Dataset entries
┄┄┄┄┄┄┄┄┄┄┄┄┄┄┄┄┄┄┄┄

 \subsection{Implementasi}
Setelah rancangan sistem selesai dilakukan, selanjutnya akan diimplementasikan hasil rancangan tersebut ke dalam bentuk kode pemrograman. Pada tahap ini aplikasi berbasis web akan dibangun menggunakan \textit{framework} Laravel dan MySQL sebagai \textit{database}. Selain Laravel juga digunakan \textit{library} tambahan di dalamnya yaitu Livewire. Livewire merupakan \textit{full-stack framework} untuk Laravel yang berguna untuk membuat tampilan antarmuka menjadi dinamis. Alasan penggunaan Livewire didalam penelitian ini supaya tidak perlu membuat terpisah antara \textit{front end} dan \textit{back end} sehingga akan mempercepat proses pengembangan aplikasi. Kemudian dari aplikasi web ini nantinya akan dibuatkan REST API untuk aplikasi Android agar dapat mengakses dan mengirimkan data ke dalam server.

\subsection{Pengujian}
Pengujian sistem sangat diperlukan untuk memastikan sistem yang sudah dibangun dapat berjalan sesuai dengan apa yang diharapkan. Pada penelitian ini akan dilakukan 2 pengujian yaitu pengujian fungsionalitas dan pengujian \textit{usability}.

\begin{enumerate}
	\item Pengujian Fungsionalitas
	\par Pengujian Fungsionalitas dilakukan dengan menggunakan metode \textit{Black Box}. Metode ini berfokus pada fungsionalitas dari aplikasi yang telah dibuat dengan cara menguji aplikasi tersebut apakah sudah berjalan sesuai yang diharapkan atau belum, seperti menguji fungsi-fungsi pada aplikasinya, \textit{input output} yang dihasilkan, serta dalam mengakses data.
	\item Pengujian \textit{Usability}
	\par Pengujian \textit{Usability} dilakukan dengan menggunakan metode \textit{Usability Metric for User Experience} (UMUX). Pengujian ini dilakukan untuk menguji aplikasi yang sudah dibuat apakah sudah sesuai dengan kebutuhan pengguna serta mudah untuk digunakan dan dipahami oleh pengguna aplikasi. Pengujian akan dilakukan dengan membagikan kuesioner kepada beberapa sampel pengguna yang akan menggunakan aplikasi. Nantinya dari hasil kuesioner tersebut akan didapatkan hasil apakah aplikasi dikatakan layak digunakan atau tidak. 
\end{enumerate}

┄┄┄┄┄┄┄┄┄┄┄┄┄┄┄┄┄┄┄┄

Assignment:
Produce a word-for-word copy of all the entries above.

Result of the task:
 \subsection{Implementasi}
Setelah rancangan sistem selesai dilakukan, selanjutnya akan diimplementasikan hasil rancangan tersebut ke dalam bentuk kode pemrograman. Pada tahap ini aplikasi berbasis web akan dibangun menggunakan \textit{framework} Laravel dan MySQL sebagai \textit{database}. Selain Laravel juga digunakan \textit{library} tambahan di dalamnya yaitu Livewire. Livewire merupakan \textit{full-stack framework} untuk Laravel yang berguna untuk membuat tampilan antarmuka menjadi dinamis. Alasan penggunaan Livewire didalam penelitian ini supaya tidak perlu membuat terpisah antara \textit{front end} dan \textit{back end} sehingga akan mempercepat proses pengembangan aplikasi. Kemudian dari aplikasi web ini nantinya akan dibuatkan REST API untuk aplikasi Android agar dapat mengakses dan mengirimkan data ke dalam server.

\subsection{Pengujian}
Pengujian sistem sangat diperlukan untuk memastikan sistem yang sudah dibangun dapat berjalan sesuai dengan apa yang diharapkan. Pada penelitian ini akan dilakukan 2 pengujian yaitu pengujian fungsionalitas dan pengujian \textit{usability}.

\begin{enumerate}
	\item Pengujian Fungsionalitas
	\par Pengujian Fungsionalitas dilakukan dengan menggunakan metode \textit{Black Box}. Metode ini berfokus pada fungsionalitas dari aplikasi yang telah dibuat dengan cara menguji aplikasi tersebut apakah sudah berjalan sesuai yang diharapkan atau belum, seperti menguji fungsi-fungsi pada aplikasinya, \textit{input output} yang dihasilkan, serta dalam mengakses data.
	\item Pengujian \textit{Usability}
	\par Pengujian \textit{Usability} dilakukan dengan menggunakan metode \textit{Usability Metric for User Experience} (UMUX). Pengujian ini dilakukan untuk menguji aplikasi yang sudah dibuat apakah sudah sesuai dengan kebutuhan pengguna serta mudah untuk digunakan dan dipahami oleh pengguna aplikasi. Pengujian akan dilakukan dengan membagikan kuesioner kepada beberapa sampel pengguna yang akan menggunakan aplikasi. Nantinya dari hasil kuesioner tersebut akan didapatkan hasil apakah aplikasi dikatakan layak digunakan atau tidak. 
\end{enumerate}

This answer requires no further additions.